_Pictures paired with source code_
/---

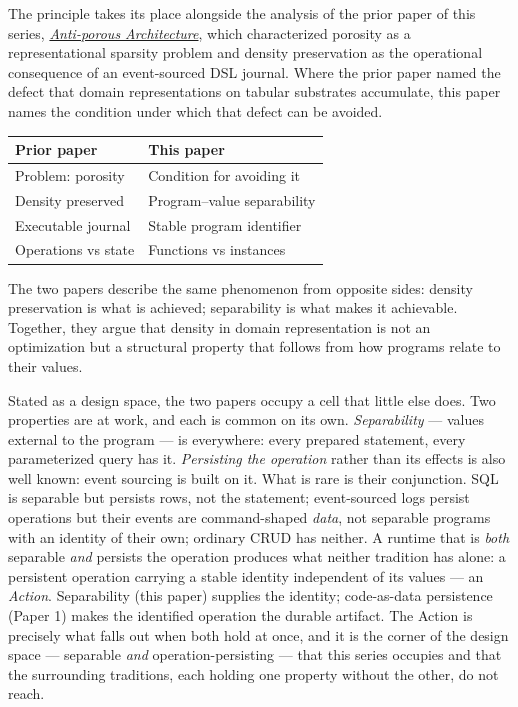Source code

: \documentclass[
]{article}
\newcounter{none} %
\begin{document}
The principle takes its place alongside the analysis of the prior paper
of this series, \href{01-anti-porosity.md}{\emph{Anti-porous
Architecture}}, which characterized porosity as a representational
sparsity problem and density preservation as the operational consequence
of an event-sourced DSL journal. Where the prior paper named the defect
that domain representations on tabular substrates accumulate, this paper
names the condition under which that defect can be avoided.

{\def\LTcaptype{none} %
\begin{longtable}[]{@{}ll@{}}
\toprule\noalign{}
Prior paper & This paper \\
\midrule\noalign{}
\endhead
\bottomrule\noalign{}
\endlastfoot
Problem: porosity & Condition for avoiding it \\
Density preserved & Program--value separability \\
Executable journal & Stable program identifier \\
Operations vs state & Functions vs instances \\
\end{longtable}
}

The two papers describe the same phenomenon from opposite sides: density
preservation is what is achieved; separability is what makes it
achievable. Together, they argue that density in domain representation
is not an optimization but a structural property that follows from how
programs relate to their values.

Stated as a design space, the two papers occupy a cell that little else
does. Two properties are at work, and each is common on its own.
\emph{Separability} --- values external to the program --- is
everywhere: every prepared statement, every parameterized query has it.
\emph{Persisting the operation} rather than its effects is also well
known: event sourcing is built on it. What is rare is their conjunction.
SQL is separable but persists rows, not the statement; event-sourced
logs persist operations but their events are command-shaped \emph{data},
not separable programs with an identity of their own; ordinary CRUD has
neither. A runtime that is \emph{both} separable \emph{and} persists the
operation produces what neither tradition has alone: a persistent
operation carrying a stable identity independent of its values --- an
\emph{Action}. Separability (this paper) supplies the identity;
code-as-data persistence (Paper 1) makes the identified operation the
durable artifact. The Action is precisely what falls out when both hold
at once, and it is the corner of the design space --- separable
\emph{and} operation-persisting --- that this series occupies and that
the surrounding traditions, each holding one property without the other,
do not reach.
\end{document}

\---

_WHAT IS REQUIRED_
Write the "SQL is separable" line and all later lines exactly. Stop at the end of the data.

_REPLY_
SQL is separable but persists rows, not the statement; event-sourced
logs persist operations but their events are command-shaped \emph{data},
not separable programs with an identity of their own; ordinary CRUD has
neither. A runtime that is \emph{both} separable \emph{and} persists the
operation produces what neither tradition has alone: a persistent
operation carrying a stable identity independent of its values --- an
\emph{Action}. Separability (this paper) supplies the identity;
code-as-data persistence (Paper 1) makes the identified operation the
durable artifact. The Action is precisely what falls out when both hold
at once, and it is the corner of the design space --- separable
\emph{and} operation-persisting --- that this series occupies and that
the surrounding traditions, each holding one property without the other,
do not reach.
\end{document}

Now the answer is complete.